Just as I tried to post something earlier about mental health for discussion, the reactions were mixed. I loved hearing from people who actually read my post, but then there were some who didn’t read it and then saw a reaction I gave on Facebook to another post and instantly they didn’t care to look up what I said before. We did NOT have a conversation. 

When it comes to race, I am fairly sure we STILL won’t have a conversation, but I will keep on posting. 

The high school in my community is incredibly and wonderfully diverse. There are only pluralities of nationalities and ethnic demographics. There is a long list of what our school district does right, which I will reserve to pull out later when someone gets on here and gives me some comment that bashes diversity. 😉

A few years ago our high school basketball team made it to the state tournament for the first time in decades. We made the finals. Against an all white team. Our corner of the arena was packed with all kinds of ethnic representation and we were loud… all… the … time. It drove the proper white folk mad in the other corner. The things I read on comment pages later (like the sports pages online) were atrocious. The description of our behavior made one think it was a visit to the zoo. 

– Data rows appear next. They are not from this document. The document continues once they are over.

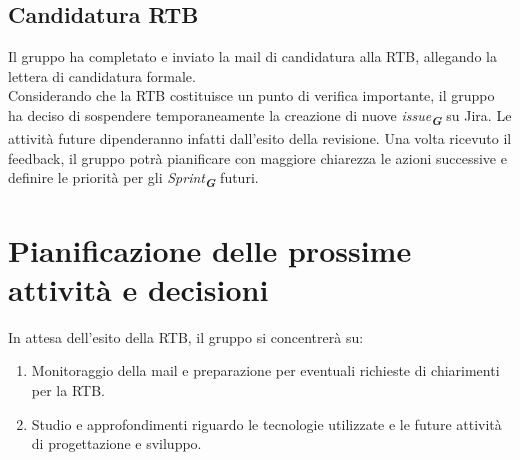 \documentclass[a4paper,12pt]{article}
\newcommand{\glossario}[1]{\textit{#1}\textsubscript{\textbf{\textit{\textcolor{lightblack}{G}}}}}
\begin{document}
\subsection{Candidatura RTB}
Il gruppo ha completato e inviato la mail di candidatura alla RTB, allegando la lettera di candidatura formale.\\
Considerando che la RTB costituisce un punto di verifica importante, il gruppo ha deciso di sospendere temporaneamente la creazione di nuove \glossario{issue} su Jira. Le attività future dipenderanno infatti dall'esito della revisione. Una volta ricevuto il feedback, il gruppo potrà pianificare con maggiore chiarezza le azioni successive e definire le priorità per gli \glossario{Sprint} futuri.\\


\section{Pianificazione delle prossime attività e decisioni}
In attesa dell'esito della RTB, il gruppo si concentrerà su:
\begin{enumerate}[noitemsep]
    \item Monitoraggio della mail e preparazione per eventuali richieste di chiarimenti per la RTB.
    \item Studio e approfondimenti riguardo le tecnologie utilizzate e le future attività di progettazione e sviluppo.
\end{enumerate}
\end{document}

What was completely ironic was the other team’s supporters felt they had the moral high ground. They cheered at “appropriate” times, apparently. And when they didn’t like a ref’s call, they chanted “BULLSH*T! BULLSH*T!” in perfect four part harmony. 

There was a “proper” way to cheer a team… and an “animal” way to cheer a team. By the way, the “proper” team won… as they “should.” 

What we too often get upset about is reaction. How we react ethnically, regionally, etc., is just DIFFERENT. 

It is at this point you are ready to quit and head to the comment section and talk about it’s never appropriate to riot. So… just stop. I promise if that is what you head out to do I WILL delete that comment! In the love of Jesus, of course. 😉

I am not talking about rioting. I am not talking about looting.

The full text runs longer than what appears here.